The Pittsburgh Steelers’ near future, and potentially foreseeable future, took its first steps on the UPMC Rooney Sports Complex practice field yesterday in the form of first-round quarterback Kenny Pickett, who is not unfamiliar with the area. Indeed, he practiced right next door, and played his home games at Heinz Field, for the Panthers (as if you weren’t aware).
Whether or not he establishes himself as the long-term franchise quarterback for the Steelers, one thing I don’t think we’ll have to worry about is him not knowing what he’s doing. He comes in poised and ready to embrace the role of a professional, and shows a willingness to lead right off the bat.
“I’m just being myself. I know how to operate—I know what it’s supposed to look like at a high level”, Pickett told reporters following yesterday’s opening of rookie minicamp when he was asked about his visible moments of leading others through drills and assignments.
“I voiced an opinion to make sure to make sure we’re trying to get to the same page”, he went on. “It’s day one, but there’s little things that can help guys out with communication and stuff like that. I think as the walkthrough went, you saw that it got cleaner, so I’m happy with how that went, and excited to compete now against the defense here”.
Pickett is one of two quarterbacks in attendance at rookie minicamp, of course, the other being seventh-round draft pick Chris Oladokun. There are no first-year quarterbacks in attendance, or any other quarterbacks as tryouts, which could include veterans, so it’s all up to these rookie draft picks to lead the charge.
Of course, the coaching staff isn’t throwing the playbook at them. They’re taking in installation of the offense in stages. But it helps to have a player like Pickett who can help communicate the coach speak into player vernacular because of the level of detail he puts in on his own, and the experience he has already had—even with some familiarity in the offense thanks to his connections with Matt Canada and Mark Whipple.
Still, he isn’t about to get ahead of himself. He understands this is a journey, and he’s taking the first steps on that journey now. “Just learning what I have to do”, as he put it, and with one simple goal in mind. “I mean, I got no shot if I don’t know what I’m doing”.
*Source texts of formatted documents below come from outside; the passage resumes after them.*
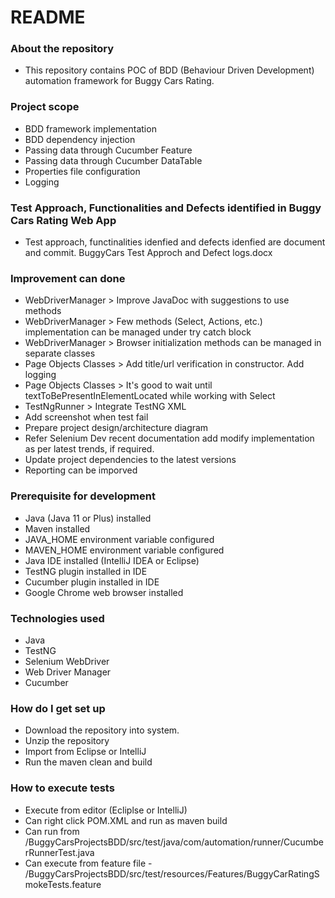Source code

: # README #

### About the repository ###
* This repository contains POC of BDD (Behaviour Driven Development) automation framework for Buggy Cars Rating.

### Project scope ###
* BDD framework implementation
* BDD dependency injection
* Passing data through Cucumber Feature
* Passing data through Cucumber DataTable
* Properties file configuration
* Logging

### Test Approach, Functionalities and Defects identified in Buggy Cars Rating Web App ###
* Test approach, functinalities idenfied and defects idenfied are document and commit. BuggyCars Test Approch and Defect logs.docx

### Improvement can done ###
* WebDriverManager > Improve JavaDoc with suggestions to use methods
* WebDriverManager > Few methods (Select, Actions, etc.) implementation can be managed under try catch block
* WebDriverManager > Browser initialization methods can be managed in separate classes
* Page Objects Classes > Add title/url verification in constructor. Add logging
* Page Objects Classes > It's good to wait until textToBePresentInElementLocated while working with Select
* TestNgRunner > Integrate TestNG XML
* Add screenshot when test fail
* Prepare project design/architecture diagram
* Refer Selenium Dev recent documentation add modify implementation as per latest trends, if required.
* Update project dependencies to the latest versions
* Reporting can be imporved

### Prerequisite for development ###
* Java (Java 11 or Plus) installed
* Maven installed
* JAVA_HOME environment variable configured
* MAVEN_HOME environment variable configured
* Java IDE installed (IntelliJ IDEA or Eclipse)
* TestNG plugin installed in IDE
* Cucumber plugin installed in IDE
* Google Chrome web browser installed

### Technologies used ###
* Java
* TestNG
* Selenium WebDriver
* Web Driver Manager
* Cucumber

### How do I get set up ###
* Download the repository into system.
* Unzip the repository
* Import from Eclipse or IntelliJ
* Run the maven clean and build

### How to execute tests ###
* Execute from editor (Ecliplse or IntelliJ)
* Can right click POM.XML and run as maven build
* Can run from /BuggyCarsProjectsBDD/src/test/java/com/automation/runner/CucumberRunnerTest.java
* Can execute from feature file - /BuggyCarsProjectsBDD/src/test/resources/Features/BuggyCarRatingSmokeTests.feature
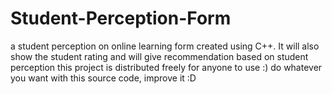 # Student-Perception-Form
a student perception on online learning form created using C++. It will also show the student rating and will give recommendation based on student perception
this project is distributed freely for anyone to use :) do whatever you want with this source code, improve it :D
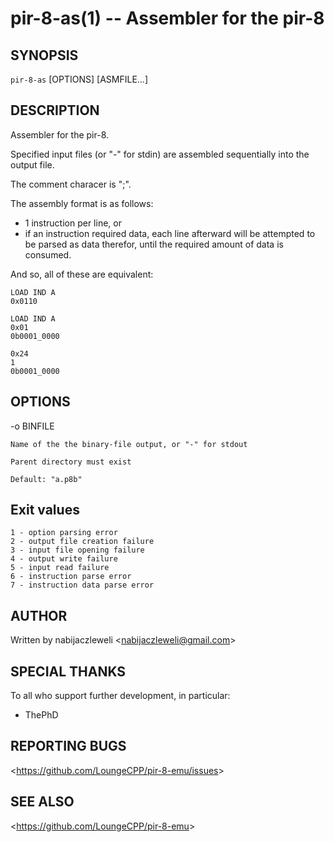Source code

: pir-8-as(1) -- Assembler for the pir-8
======================================

## SYNOPSIS

`pir-8-as` [OPTIONS] [ASMFILE...]

## DESCRIPTION

Assembler for the pir-8.

Specified input files (or "-" for stdin) are assembled sequentially into the output file.

The comment characer is ";".

The assembly format is as follows:

  * 1 instruction per line, or
  * if an instruction required data, each line afterward
    will be attempted to be parsed as data therefor,
    until the required amount of data is consumed.

And so, all of these are equivalent:

    LOAD IND A
    0x0110

    LOAD IND A
    0x01
    0b0001_0000

    0x24
    1
    0b0001_0000

## OPTIONS

  -o BINFILE

    Name of the the binary-file output, or "-" for stdout

    Parent directory must exist

    Default: "a.p8b"

## Exit values

    1 - option parsing error
    2 - output file creation failure
    3 - input file opening failure
    4 - output write failure
    5 - input read failure
    6 - instruction parse error
    7 - instruction data parse error

## AUTHOR

Written by nabijaczleweli &lt;<nabijaczleweli@gmail.com>&gt;

## SPECIAL THANKS

To all who support further development, in particular:

  * ThePhD

## REPORTING BUGS

&lt;<https://github.com/LoungeCPP/pir-8-emu/issues>&gt;

## SEE ALSO

&lt;<https://github.com/LoungeCPP/pir-8-emu>&gt;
Few quarterbacks, I think, enter a situation more ideally suited for them to succeed than does Pickett, who gets to stay in the same facility, play his home games in the same place, and even play an offense with which he has some degree of familiarity, under an offensive coordinator who recruited him in college.
What he does with all of that grounding remains to be seen, and that will ultimately be determined in stadiums. But I believe he will have every opportunity to succeed in Pittsburgh, if he has it in him to thrive at the level necessary to sustain his tenure as the face of the Steelers.